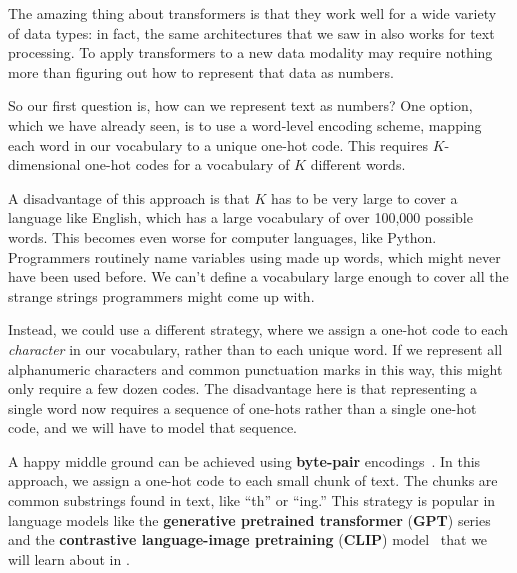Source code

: The amazing thing about transformers is that they work well for a wide variety of data types: in fact, the same architectures that we saw in \chap{\ref{chapter:transformers}} also works for text processing. To apply transformers to a new data modality may require nothing more than
figuring out how to represent that data as numbers.

So our first question is, how can we represent text as numbers? One option, which we have already seen, is to use a word-level encoding scheme, mapping each word in our vocabulary to a unique one-hot code. This requires $K$-dimensional one-hot codes for a vocabulary of $K$ different words.

A disadvantage of this approach is that $K$ has to be very large to cover a language like English, which has a large vocabulary of over 100,000 possible words. This becomes even worse for computer languages, like Python. Programmers routinely name variables using made up words, which might never have been used before. We can't define a vocabulary large enough to cover all the strange strings programmers might come up with.

Instead, we could use a different strategy, where we assign a one-hot code to each \textit{character} in our vocabulary, rather than to each unique word. If we represent all alphanumeric characters and common punctuation marks in this way, this might only require a few dozen codes. The disadvantage here is that representing a single word now requires a sequence of one-hots rather than a single one-hot code, and we will have to model that sequence.

A happy middle ground can be achieved using \textbf{byte-pair} encodings~\cite{gage1994new}. In this approach, we assign a one-hot code to each small chunk of text. The chunks are common substrings found in text, like ``th'' or ``ing.'' This strategy is popular in language models like the \textbf{generative pretrained transformer} (\textbf{GPT}) series~\cite{brown2020language} and the \textbf{contrastive language-image pretraining} (\textbf{CLIP}) model~\cite{radford2021learning} that we will learn about in \sect{\ref{sec:VLMs:CLIP}}.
============
Work required → Lines of the listing above that hold the string "codes" should each be copied.

Expected answer →
So our first question is, how can we represent text as numbers? One option, which we have already seen, is to use a word-level encoding scheme, mapping each word in our vocabulary to a unique one-hot code. This requires $K$-dimensional one-hot codes for a vocabulary of $K$ different words.
Instead, we could use a different strategy, where we assign a one-hot code to each \textit{character} in our vocabulary, rather than to each unique word. If we represent all alphanumeric characters and common punctuation marks in this way, this might only require a few dozen codes. The disadvantage here is that representing a single word now requires a sequence of one-hots rather than a single one-hot code, and we will have to model that sequence.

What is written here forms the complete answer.